The clouds eventually moved in and blocked our view. We decided to begin our journey back. You would think going down hill would be a breeze but it was still hard work. That night we returned to the same teahouse in Ulleri.

Our final trekking day was probably the lightest day, but not an easy one. We returned to Nayapol and on to Pokhara. We shopped a little after returning but found it difficult to do too much as we were having trouble walking.

Finally, we returned to Kathmandu and toured the highlights of the city. The monkey temple was properly named as it was covered with them even on the roadsides.

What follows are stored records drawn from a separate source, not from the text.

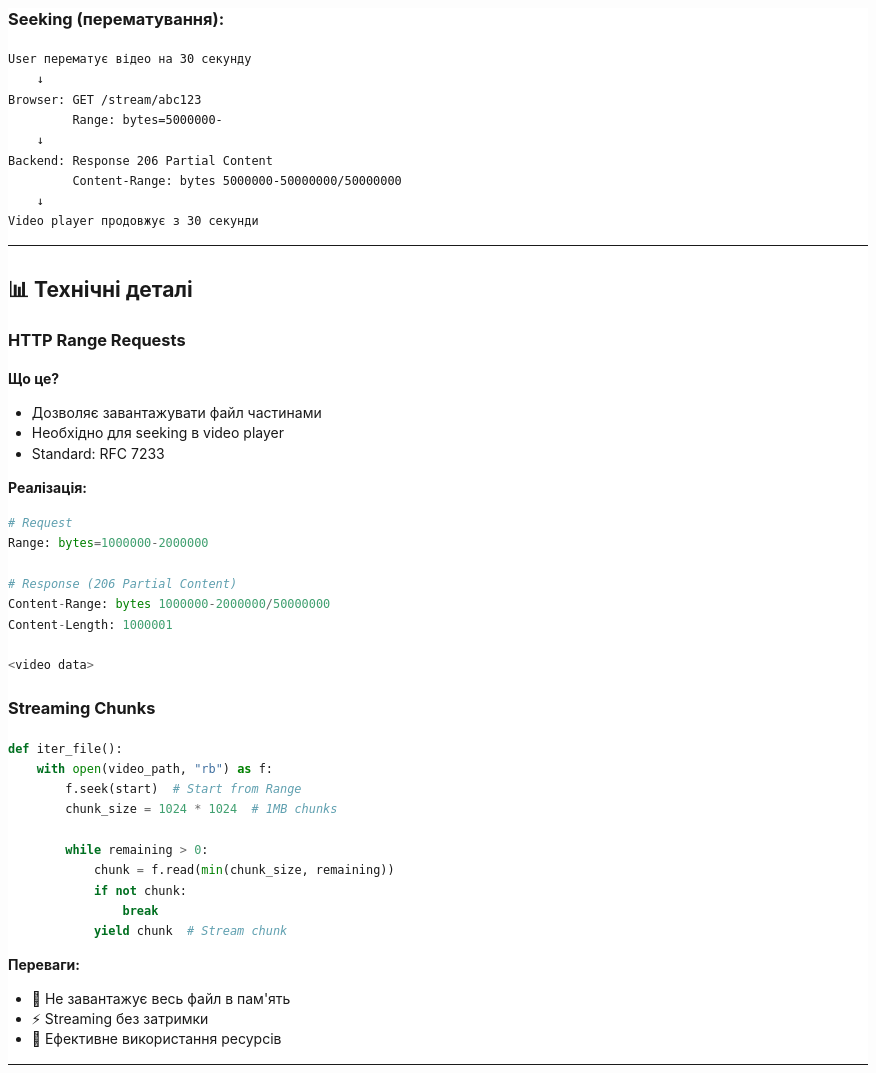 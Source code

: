 ### Seeking (перематування):

```
User перематує відео на 30 секунду
    ↓
Browser: GET /stream/abc123
         Range: bytes=5000000-
    ↓
Backend: Response 206 Partial Content
         Content-Range: bytes 5000000-50000000/50000000
    ↓
Video player продовжує з 30 секунди
```

---

## 📊 Технічні деталі

### HTTP Range Requests

**Що це?**
- Дозволяє завантажувати файл частинами
- Необхідно для seeking в video player
- Standard: RFC 7233

**Реалізація:**
```python
# Request
Range: bytes=1000000-2000000

# Response (206 Partial Content)
Content-Range: bytes 1000000-2000000/50000000
Content-Length: 1000001

<video data>
```

### Streaming Chunks

```python
def iter_file():
    with open(video_path, "rb") as f:
        f.seek(start)  # Start from Range
        chunk_size = 1024 * 1024  # 1MB chunks
        
        while remaining > 0:
            chunk = f.read(min(chunk_size, remaining))
            if not chunk:
                break
            yield chunk  # Stream chunk
```

**Переваги:**
- 🚀 Не завантажує весь файл в пам'ять
- ⚡ Streaming без затримки
- 💾 Ефективне використання ресурсів

---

Thursday, September 10, 2009

Week 15

August 31-September 8: Norway

A note from Lisa:
I find myself on a plane headed for Abu Dhabi and came to the realization that my time in Norway has sadly come to an end too soon. I have been in quite a few places these last few months, but as I look back to compare them all, each one pales in comparison with Norway. Was it so special because my Granny made elaborate dinners (while insisting it was nothing fancy) or cause my other grandmother had homemade tea ready for us night and day? I'm sure that helped :) along with all the other ways my family has spoiled us. Not only have we been berry picking with Matias and his roommates in Trondheim, but we have also had dinner and a movie with Fredrick, Anne-stine, Tone and Granny. I had the opportunity to be part of Linda's beautiful Norwegian wedding while hanging out with Catherine the amazing toast-master, got to watch Alexander play soccer, hung out with Christian and his dog Simba, enjoyed dinner and coffee with friends from Nordfjørd Folkehøgskule, hot chocolate and movie nights with Nina, and went to church with Annie. We have enjoyed various foods and had time to catch up with almost all my aunts and uncles, along with so much more. We have been showered with love and affection that is more than enough for a whole city. I almost felt selfish taking it all in. This trip has definately confirmed my thoughts that my home in Norway is just as much home to me as anywhere else in the world. Thanks to all my family and friends from both Denise and I. We are so grateful for you all.